DETROIT – The upstart manufacturer of electric vehicles has been in a not so encouraging situation for several months. The firm is indeed going through a very difficult and delicate period for any young vehicle manufacturer: being able to mass-produce vehicles. It is in this phase that many suitors give up and go bankrupt.
For Rivian and its rival Lucid Group (LCID) , this phase is complicated by the disruptions caused to supply chains by the covid-19 pandemic which has led to lockdowns in China, a country home to factories of many suppliers. There is also the Russian war in Ukraine which caused the price of raw materials such as nickel to soar.
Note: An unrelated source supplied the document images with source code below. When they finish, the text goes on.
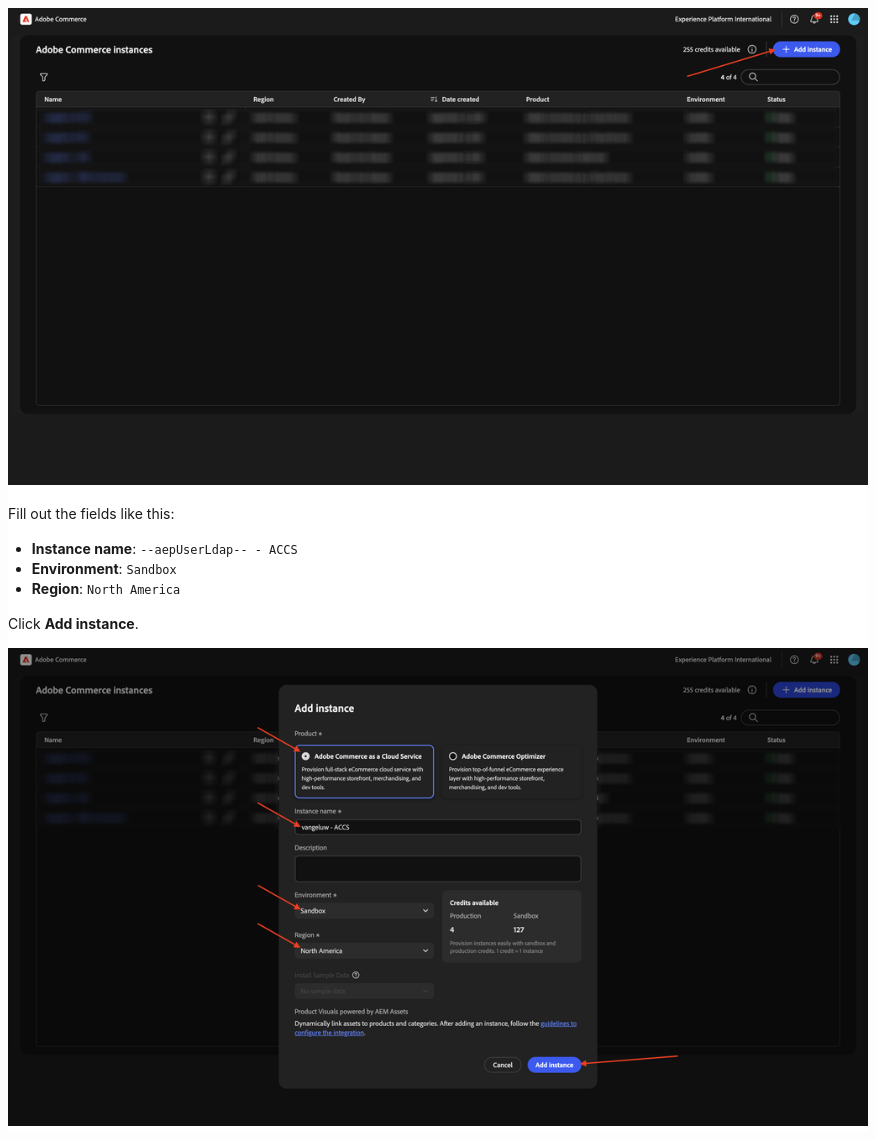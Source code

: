 ![AEM Assets](./images/accs2.png)

Fill out the fields like this:

- **Instance name**: `--aepUserLdap-- - ACCS`
- **Environment**: `Sandbox`
- **Region**: `North America`

Click **Add instance**.

![AEM Assets](./images/accs3.png)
All of these factors have contributed to driving up Rivian’s costs.
“Supply chain continues to be the limiting factor of our production,” the company said on August 11 in a letter to shareholders, detailing its second-quarter earnings. “Throughout the quarter, our cost of materials was impacted by inflationary pressures, which we believe will continue to be an impact for the near future.”
Quarterly net loss tripled to $1.71 billion from $580 million in the second quarter of 2022. The automaker also said it expected to lose a little more money than initially expected this year. Its annual adjusted loss before interest, taxes, depreciation, and amortization should come at around $5.45 billion. The company had previously said that it was expecting a full-year EBITDA of negative $4.75 billion.
As if managing these problems were not enough, Rivian has just created a new one and this risks impacting its reputation and its image. The automaker has just canceled cheaper versions, or entry-level versions, of its R1T electric pickup and R1S SUV. The announcement was made by an email sent to customers regarding the models known as the Explore Package.